Anders als in "Les Guérillères" und in "Le corps lesbien" kommt der Begriff Frau in dem von Wittig gemeinsam mit Sande Zeig 1976 veröffentlichten "Brouillon pour un dictionnaire des amantes" - als Lemma - vor. Allerdings nur, um ihn zu verwerfen. Denn im gerade angebrochenen "Gloriosen Zeitalter" gilt der Begriff als "veraltet". Viele der "Liebesgefährtinnen" sehen in ihm gar die "infamste Bezeichnung", bedeutete sie doch "Eine, die wem anders gehört" und wurde auf "Wesen" bezogen, "die in einen absoluten Zustand der Versklavung geraten waren". Das nunmehr annähernd 30 Jahre alte "Wörterbuch" ist nicht nur mit viel augenzwinkerndem Humor verfasst, sondern auch heute noch ausgesprochen erheiternd. Zu seinen witzigsten - und zugleich bedeutsamsten Lemmata gehört "Pulver": "Zwei Treffer mit einem Pulver, wird seit Beginn der Gloriosen Zeit vom Wegzaubernden Pulver gesagt. Dieses Pulver machte am Ende der konkreten Zeit, als die Hälften der Bevölkerung es einnahm, eine großangelegte Operation möglich. Daher stammt die Redensart 'ein Pulver einnehmen'. Es bewirkte ein doppeltes Verschwinden, wodurch beide Parteien einander vergaßen, gut daran taten und tun werden." Nicht minder witzig und wichtig als dieser Eintrag ist derjenige zu Sprache, in dem man erfährt, dass die "alte Sprache" des "Goldenen Zeitalters" "Berge versetzen konnte oder auf jeden Fall gewaltige Steine". "Es ist unvorstellbar", tritt Wittigs Sprachkritik im Weiteren hervor, "dass diese Sprache aus 'Sätzen' zusammengesetzt war, die eine so rigide, rigorose, repressive Konstruktion und Syntax hatten, wie wir sie kennen".

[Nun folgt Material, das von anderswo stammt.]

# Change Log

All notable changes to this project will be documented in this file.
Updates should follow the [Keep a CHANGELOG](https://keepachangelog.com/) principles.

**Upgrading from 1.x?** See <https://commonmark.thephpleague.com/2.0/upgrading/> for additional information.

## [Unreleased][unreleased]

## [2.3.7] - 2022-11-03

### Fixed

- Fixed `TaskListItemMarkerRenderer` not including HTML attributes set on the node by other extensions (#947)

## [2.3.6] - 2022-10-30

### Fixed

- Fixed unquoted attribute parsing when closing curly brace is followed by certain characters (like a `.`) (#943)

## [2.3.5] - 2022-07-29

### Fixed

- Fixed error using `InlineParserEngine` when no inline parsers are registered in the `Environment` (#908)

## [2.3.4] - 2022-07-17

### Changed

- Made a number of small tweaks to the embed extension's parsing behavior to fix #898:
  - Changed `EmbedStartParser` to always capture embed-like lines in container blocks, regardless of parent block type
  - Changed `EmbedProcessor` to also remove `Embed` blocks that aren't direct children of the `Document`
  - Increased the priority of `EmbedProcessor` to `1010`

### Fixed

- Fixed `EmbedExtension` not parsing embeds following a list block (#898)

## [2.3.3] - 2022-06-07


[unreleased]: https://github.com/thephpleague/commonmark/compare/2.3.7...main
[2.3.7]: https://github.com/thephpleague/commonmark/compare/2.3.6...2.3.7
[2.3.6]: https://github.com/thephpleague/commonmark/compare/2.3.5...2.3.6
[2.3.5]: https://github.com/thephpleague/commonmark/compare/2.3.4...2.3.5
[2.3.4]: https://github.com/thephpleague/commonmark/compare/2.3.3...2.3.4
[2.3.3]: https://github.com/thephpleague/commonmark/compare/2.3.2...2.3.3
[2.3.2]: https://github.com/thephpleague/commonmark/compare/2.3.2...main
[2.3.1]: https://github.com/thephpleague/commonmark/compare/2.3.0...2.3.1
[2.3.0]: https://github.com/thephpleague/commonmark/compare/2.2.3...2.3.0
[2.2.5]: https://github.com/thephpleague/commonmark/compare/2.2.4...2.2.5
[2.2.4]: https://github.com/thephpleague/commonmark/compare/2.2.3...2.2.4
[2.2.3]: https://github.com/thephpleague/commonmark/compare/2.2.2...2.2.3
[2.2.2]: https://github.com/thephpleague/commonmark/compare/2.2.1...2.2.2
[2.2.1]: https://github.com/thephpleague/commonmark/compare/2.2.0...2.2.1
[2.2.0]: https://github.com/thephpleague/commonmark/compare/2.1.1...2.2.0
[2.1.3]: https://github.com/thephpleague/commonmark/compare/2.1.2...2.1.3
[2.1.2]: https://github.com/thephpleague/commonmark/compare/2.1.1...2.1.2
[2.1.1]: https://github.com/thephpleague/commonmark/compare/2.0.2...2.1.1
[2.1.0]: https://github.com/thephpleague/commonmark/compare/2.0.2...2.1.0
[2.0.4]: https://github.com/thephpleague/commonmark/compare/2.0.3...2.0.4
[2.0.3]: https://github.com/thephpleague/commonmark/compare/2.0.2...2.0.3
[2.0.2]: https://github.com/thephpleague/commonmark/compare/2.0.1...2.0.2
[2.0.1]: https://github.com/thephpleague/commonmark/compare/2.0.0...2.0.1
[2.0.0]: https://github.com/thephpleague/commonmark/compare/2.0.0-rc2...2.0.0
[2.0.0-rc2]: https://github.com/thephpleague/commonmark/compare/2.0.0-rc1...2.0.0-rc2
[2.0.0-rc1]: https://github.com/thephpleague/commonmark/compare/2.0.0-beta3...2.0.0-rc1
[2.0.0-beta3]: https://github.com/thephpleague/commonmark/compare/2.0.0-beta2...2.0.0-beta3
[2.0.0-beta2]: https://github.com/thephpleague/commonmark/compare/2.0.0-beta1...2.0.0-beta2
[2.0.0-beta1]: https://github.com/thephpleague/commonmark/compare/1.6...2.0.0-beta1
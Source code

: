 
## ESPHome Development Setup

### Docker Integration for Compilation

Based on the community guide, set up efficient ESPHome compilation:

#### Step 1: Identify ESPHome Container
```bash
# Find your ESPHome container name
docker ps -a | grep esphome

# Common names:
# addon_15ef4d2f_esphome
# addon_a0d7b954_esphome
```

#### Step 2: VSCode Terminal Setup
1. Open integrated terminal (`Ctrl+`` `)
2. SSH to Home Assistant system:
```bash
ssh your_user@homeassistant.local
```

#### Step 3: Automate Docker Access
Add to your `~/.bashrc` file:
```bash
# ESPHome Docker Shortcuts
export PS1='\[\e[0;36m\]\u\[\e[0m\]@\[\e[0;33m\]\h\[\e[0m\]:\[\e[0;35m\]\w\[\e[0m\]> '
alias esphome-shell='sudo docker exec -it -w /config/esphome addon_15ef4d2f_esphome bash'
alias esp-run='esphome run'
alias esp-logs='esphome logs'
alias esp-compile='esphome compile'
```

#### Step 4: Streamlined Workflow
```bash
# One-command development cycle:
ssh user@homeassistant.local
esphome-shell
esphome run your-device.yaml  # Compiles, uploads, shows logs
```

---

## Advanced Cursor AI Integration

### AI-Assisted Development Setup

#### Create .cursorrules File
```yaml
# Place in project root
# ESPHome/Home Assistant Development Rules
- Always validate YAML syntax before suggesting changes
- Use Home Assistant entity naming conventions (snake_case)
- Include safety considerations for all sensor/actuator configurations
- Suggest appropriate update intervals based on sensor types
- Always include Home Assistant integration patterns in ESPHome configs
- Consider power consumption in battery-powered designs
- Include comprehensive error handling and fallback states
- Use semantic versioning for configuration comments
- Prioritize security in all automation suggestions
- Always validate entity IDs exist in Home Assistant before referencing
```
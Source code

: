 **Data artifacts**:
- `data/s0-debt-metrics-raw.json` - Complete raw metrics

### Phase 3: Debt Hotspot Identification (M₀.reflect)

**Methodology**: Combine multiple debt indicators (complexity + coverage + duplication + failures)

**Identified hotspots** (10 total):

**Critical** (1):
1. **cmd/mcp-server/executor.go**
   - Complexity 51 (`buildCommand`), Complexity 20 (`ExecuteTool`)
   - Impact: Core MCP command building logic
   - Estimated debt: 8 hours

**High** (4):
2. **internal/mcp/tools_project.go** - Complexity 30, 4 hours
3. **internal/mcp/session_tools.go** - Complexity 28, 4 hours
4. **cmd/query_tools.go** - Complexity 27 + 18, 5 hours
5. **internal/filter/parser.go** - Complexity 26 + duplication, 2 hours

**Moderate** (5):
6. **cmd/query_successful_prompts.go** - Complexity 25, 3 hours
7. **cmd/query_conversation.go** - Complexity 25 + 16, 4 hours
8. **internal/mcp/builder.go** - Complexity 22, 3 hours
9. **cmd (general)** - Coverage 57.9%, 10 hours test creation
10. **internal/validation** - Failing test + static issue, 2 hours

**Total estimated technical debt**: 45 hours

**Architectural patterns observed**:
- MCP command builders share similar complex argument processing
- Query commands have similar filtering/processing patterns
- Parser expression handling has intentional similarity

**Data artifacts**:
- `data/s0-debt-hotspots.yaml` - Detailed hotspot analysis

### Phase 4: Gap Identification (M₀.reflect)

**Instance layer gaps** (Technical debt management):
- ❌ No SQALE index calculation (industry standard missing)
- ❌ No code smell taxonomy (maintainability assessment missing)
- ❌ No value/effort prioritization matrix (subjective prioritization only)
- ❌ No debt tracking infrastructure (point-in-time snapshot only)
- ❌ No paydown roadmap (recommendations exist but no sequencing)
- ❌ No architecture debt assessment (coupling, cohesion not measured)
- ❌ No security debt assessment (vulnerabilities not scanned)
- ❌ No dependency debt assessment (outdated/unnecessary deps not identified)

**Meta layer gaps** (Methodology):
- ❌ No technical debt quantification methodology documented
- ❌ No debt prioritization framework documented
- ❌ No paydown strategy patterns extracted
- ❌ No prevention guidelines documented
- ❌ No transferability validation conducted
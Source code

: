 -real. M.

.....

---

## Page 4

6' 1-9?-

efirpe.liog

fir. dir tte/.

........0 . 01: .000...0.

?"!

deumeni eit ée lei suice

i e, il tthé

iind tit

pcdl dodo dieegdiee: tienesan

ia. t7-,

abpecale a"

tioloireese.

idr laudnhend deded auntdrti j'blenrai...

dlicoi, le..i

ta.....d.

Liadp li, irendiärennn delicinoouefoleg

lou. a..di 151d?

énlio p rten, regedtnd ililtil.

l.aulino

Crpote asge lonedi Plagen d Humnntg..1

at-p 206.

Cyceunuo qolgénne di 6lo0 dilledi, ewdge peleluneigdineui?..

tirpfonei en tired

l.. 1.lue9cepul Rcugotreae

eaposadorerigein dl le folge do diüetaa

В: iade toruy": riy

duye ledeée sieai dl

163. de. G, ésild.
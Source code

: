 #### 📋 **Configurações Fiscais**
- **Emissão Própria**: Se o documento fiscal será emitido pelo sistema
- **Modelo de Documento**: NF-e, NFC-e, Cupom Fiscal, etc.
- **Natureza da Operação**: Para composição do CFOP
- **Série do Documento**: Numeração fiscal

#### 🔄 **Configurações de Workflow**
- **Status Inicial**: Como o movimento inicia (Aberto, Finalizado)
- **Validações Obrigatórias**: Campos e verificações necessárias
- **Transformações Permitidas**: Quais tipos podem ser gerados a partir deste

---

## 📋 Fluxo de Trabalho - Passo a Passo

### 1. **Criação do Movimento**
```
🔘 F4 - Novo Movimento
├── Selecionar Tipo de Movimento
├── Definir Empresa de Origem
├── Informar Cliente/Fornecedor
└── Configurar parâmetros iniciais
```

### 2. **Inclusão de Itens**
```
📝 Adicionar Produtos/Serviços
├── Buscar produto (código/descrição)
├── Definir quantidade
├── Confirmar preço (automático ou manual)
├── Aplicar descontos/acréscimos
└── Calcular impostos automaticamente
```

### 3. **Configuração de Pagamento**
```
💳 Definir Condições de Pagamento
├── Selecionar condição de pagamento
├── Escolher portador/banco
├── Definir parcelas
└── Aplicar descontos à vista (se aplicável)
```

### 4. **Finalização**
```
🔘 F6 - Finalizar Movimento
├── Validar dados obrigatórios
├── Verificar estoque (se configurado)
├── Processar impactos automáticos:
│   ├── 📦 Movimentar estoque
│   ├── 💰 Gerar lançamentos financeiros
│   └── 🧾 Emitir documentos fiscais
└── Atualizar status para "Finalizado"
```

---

Monique Wittig, die, wie sie in "The Mark of Gender" (1985) schreibt, nicht beabsichtigte, "die Welt zu verweiblichen", sondern vielmehr anstrebte, "die Kategorien des Geschlechts obsolet zu machen", starb am 3.1.2003. Ein ebenso schwerwiegender wie trauriger Verlust für den theoretischen Feminismus, der hierzulande der Presse allerdings kaum eine Meldung wert war. Ihre Bücher - sofern sie überhaupt übersetzt worden sind - waren da schon lange vergriffen, und auf Neuauflagen wird kaum zu hoffen sein.

Am 13.7.2005 wäre Monique Wittig siebzig Jahre alt geworden.